* Exercise directions
The data below has to be returned exactly, down to the last character.

* Data to examine
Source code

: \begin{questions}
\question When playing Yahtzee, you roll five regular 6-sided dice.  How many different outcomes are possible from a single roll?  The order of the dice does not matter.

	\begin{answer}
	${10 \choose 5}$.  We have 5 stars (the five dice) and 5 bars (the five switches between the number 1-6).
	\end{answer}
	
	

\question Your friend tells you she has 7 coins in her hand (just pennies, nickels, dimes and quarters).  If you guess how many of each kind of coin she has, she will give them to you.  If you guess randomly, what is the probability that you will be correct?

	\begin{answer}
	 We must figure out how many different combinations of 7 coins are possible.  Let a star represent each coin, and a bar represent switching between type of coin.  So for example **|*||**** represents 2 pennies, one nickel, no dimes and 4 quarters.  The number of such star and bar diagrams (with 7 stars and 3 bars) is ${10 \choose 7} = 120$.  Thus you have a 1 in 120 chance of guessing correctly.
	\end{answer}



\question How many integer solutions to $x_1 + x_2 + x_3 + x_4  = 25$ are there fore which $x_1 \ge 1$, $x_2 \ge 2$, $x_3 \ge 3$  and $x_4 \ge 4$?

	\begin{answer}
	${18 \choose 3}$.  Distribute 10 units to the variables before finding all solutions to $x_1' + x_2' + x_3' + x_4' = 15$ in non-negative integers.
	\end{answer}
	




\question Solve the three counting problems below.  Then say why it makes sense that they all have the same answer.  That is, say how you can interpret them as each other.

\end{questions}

* Written solution
Source code

: \begin{questions}
\question When playing Yahtzee, you roll five regular 6-sided dice.  How many different outcomes are possible from a single roll?  The order of the dice does not matter.

	\begin{answer}
	${10 \choose 5}$.  We have 5 stars (the five dice) and 5 bars (the five switches between the number 1-6).
	\end{answer}
	
	

\question Your friend tells you she has 7 coins in her hand (just pennies, nickels, dimes and quarters).  If you guess how many of each kind of coin she has, she will give them to you.  If you guess randomly, what is the probability that you will be correct?

	\begin{answer}
	 We must figure out how many different combinations of 7 coins are possible.  Let a star represent each coin, and a bar represent switching between type of coin.  So for example **|*||**** represents 2 pennies, one nickel, no dimes and 4 quarters.  The number of such star and bar diagrams (with 7 stars and 3 bars) is ${10 \choose 7} = 120$.  Thus you have a 1 in 120 chance of guessing correctly.
	\end{answer}



\question How many integer solutions to $x_1 + x_2 + x_3 + x_4  = 25$ are there fore which $x_1 \ge 1$, $x_2 \ge 2$, $x_3 \ge 3$  and $x_4 \ge 4$?

	\begin{answer}
	${18 \choose 3}$.  Distribute 10 units to the variables before finding all solutions to $x_1' + x_2' + x_3' + x_4' = 15$ in non-negative integers.
	\end{answer}
	




\question Solve the three counting problems below.  Then say why it makes sense that they all have the same answer.  That is, say how you can interpret them as each other.

\end{questions}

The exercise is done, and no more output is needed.